▶ [Records for this exercise]:
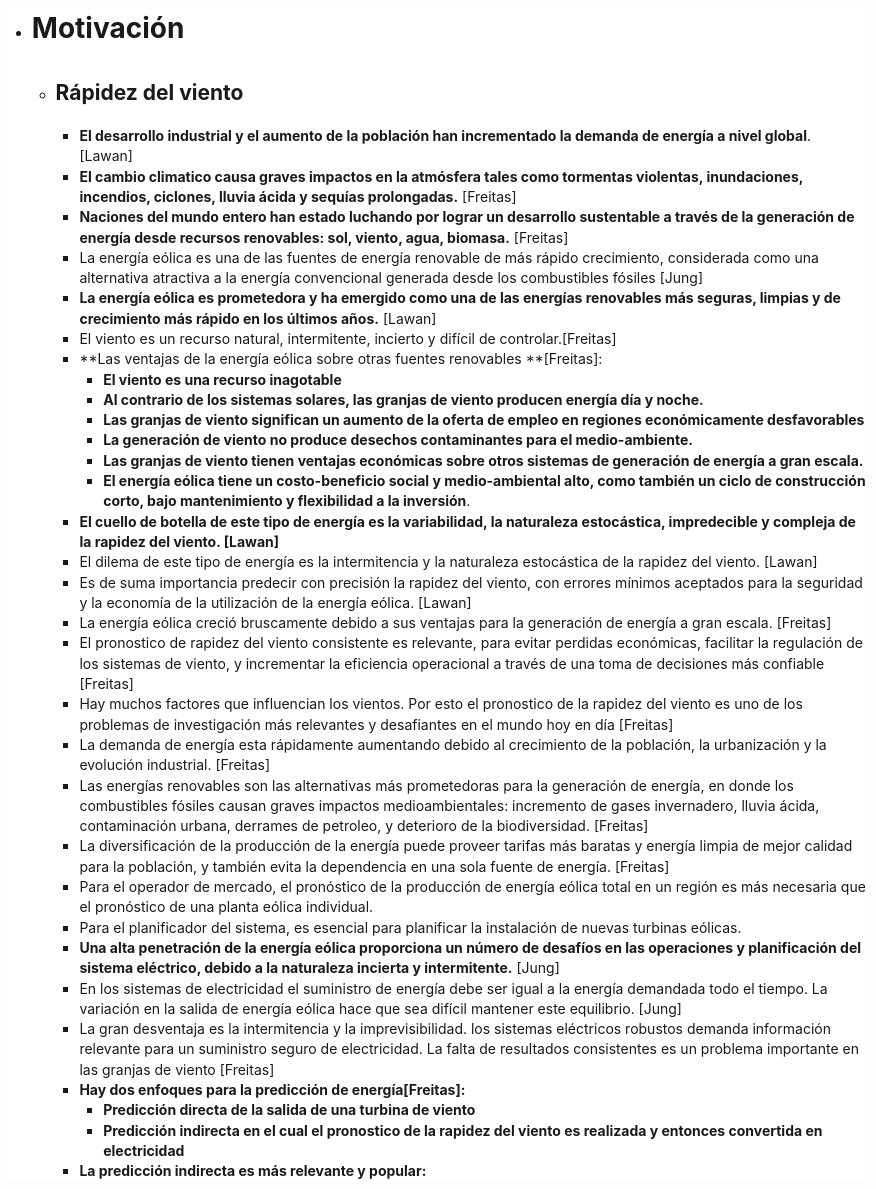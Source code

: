   * # Motivación
    * ## Rápidez del viento
      * **El desarrollo industrial y el aumento de la población han incrementado la demanda de energía a nivel global**. [Lawan]
      * **El cambio climatico causa graves impactos en la atmósfera tales como tormentas violentas, inundaciones, incendios, ciclones, lluvia ácida y sequías prolongadas.** [Freitas]
      * **Naciones del mundo entero han estado luchando por lograr un desarrollo sustentable a través de la generación de energía desde recursos renovables: sol, viento, agua, biomasa.**  [Freitas]
      * La energía eólica es una de las fuentes de energía renovable de más rápido crecimiento, considerada como una alternativa atractiva a la energía convencional generada desde los combustibles fósiles [Jung] 
      * **La energía eólica es prometedora y ha emergido como una de las energías renovables más seguras, limpias y de crecimiento más rápido en los últimos años.** [Lawan]
      * El viento es un recurso natural, intermitente, incierto y difícil de controlar.[Freitas]
      * **Las ventajas de la energía eólica sobre otras fuentes renovables **[Freitas]:
        * **El viento es una recurso inagotable**
        * **Al contrario de los sistemas solares, las granjas de viento producen energía día y noche.**
        * **Las granjas de viento significan un aumento de la oferta de empleo en regiones económicamente desfavorables**
        * **La generación de viento no produce desechos contaminantes para el medio-ambiente.**
        * **Las granjas de viento tienen ventajas económicas sobre otros sistemas de generación de energía a gran escala.**
        * **El energía eólica tiene un costo-beneficio social y medio-ambiental alto, como también un ciclo de construcción corto, bajo mantenimiento y flexibilidad a la inversión**.
      * **El cuello de botella de este tipo de energía es la variabilidad, la naturaleza estocástica, impredecible y compleja de la rapidez del viento. [Lawan]**
      * El dilema de este tipo de energía es la intermitencia y la naturaleza estocástica de la rapidez del viento. [Lawan]
      * Es de suma importancia predecir con precisión la rapidez del viento, con errores mínimos aceptados para la seguridad y la economía de la utilización de la energía eólica.  [Lawan]
      * La energía eólica creció bruscamente debido a sus ventajas para la generación de energía a gran escala. [Freitas]
      * El pronostico de rapidez del viento consistente es relevante, para evitar perdidas económicas, facilitar la regulación de los sistemas de viento, y incrementar la eficiencia operacional a través de una toma de decisiones más confiable [Freitas]
      * Hay muchos factores que influencian los vientos. Por esto el pronostico de la rapidez del viento es uno de los problemas de investigación más relevantes y desafiantes en el mundo hoy en día [Freitas]
      * La demanda de energía esta rápidamente aumentando debido al crecimiento de la población, la urbanización y la evolución industrial. [Freitas]
      * Las energías renovables son las alternativas más prometedoras para la generación de energía, en donde los combustibles fósiles causan graves impactos medioambientales: incremento de gases invernadero, lluvia ácida, contaminación urbana, derrames de petroleo, y deterioro de la biodiversidad. [Freitas]
      * La diversificación de la producción de la energía puede proveer tarifas más baratas y energía limpia de mejor calidad para la población, y también evita la dependencia en una sola fuente de energía. [Freitas]
      * Para el operador de mercado, el pronóstico de la producción de energía eólica total en un región es más necesaria que el pronóstico de una planta eólica individual.
      * Para el planificador del sistema, es esencial para planificar la instalación de nuevas turbinas eólicas.
      * **Una alta penetración de la energía eólica proporciona un número de desafíos en las operaciones y planificación del sistema eléctrico, debido a la naturaleza incierta y intermitente.** [Jung]
      * En los sistemas de electricidad el suministro de energía debe ser igual a la energía demandada todo el tiempo. La variación en la salida de energía eólica hace que sea difícil mantener este equilibrio. [Jung]
      * La gran desventaja es la intermitencia y la imprevisibilidad. los sistemas eléctricos robustos demanda información relevante para un suministro seguro de electricidad. La falta de resultados consistentes es un problema importante en las granjas de viento [Freitas]
      * **Hay dos enfoques para la predicción de energía[Freitas]:**
        * **Predicción directa de la salida de una turbina de viento**
        * **Predicción indirecta en el cual el pronostico de la rapidez del viento es realizada y entonces convertida en electricidad**
      * **La predicción indirecta es más relevante y popular:**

▶ [Exercise brief]: Above this instruction are the records; retype exactly the lines from the one containing "combustibles fósiles [Jung]" up to and including the one containing "más confiable [Freitas]".

▶ [Exercise result]:
      * La energía eólica es una de las fuentes de energía renovable de más rápido crecimiento, considerada como una alternativa atractiva a la energía convencional generada desde los combustibles fósiles [Jung] 
      * **La energía eólica es prometedora y ha emergido como una de las energías renovables más seguras, limpias y de crecimiento más rápido en los últimos años.** [Lawan]
      * El viento es un recurso natural, intermitente, incierto y difícil de controlar.[Freitas]
      * **Las ventajas de la energía eólica sobre otras fuentes renovables **[Freitas]:
        * **El viento es una recurso inagotable**
        * **Al contrario de los sistemas solares, las granjas de viento producen energía día y noche.**
        * **Las granjas de viento significan un aumento de la oferta de empleo en regiones económicamente desfavorables**
        * **La generación de viento no produce desechos contaminantes para el medio-ambiente.**
        * **Las granjas de viento tienen ventajas económicas sobre otros sistemas de generación de energía a gran escala.**
        * **El energía eólica tiene un costo-beneficio social y medio-ambiental alto, como también un ciclo de construcción corto, bajo mantenimiento y flexibilidad a la inversión**.
      * **El cuello de botella de este tipo de energía es la variabilidad, la naturaleza estocástica, impredecible y compleja de la rapidez del viento. [Lawan]**
      * El dilema de este tipo de energía es la intermitencia y la naturaleza estocástica de la rapidez del viento. [Lawan]
      * Es de suma importancia predecir con precisión la rapidez del viento, con errores mínimos aceptados para la seguridad y la economía de la utilización de la energía eólica.  [Lawan]
      * La energía eólica creció bruscamente debido a sus ventajas para la generación de energía a gran escala. [Freitas]
      * El pronostico de rapidez del viento consistente es relevante, para evitar perdidas económicas, facilitar la regulación de los sistemas de viento, y incrementar la eficiencia operacional a través de una toma de decisiones más confiable [Freitas]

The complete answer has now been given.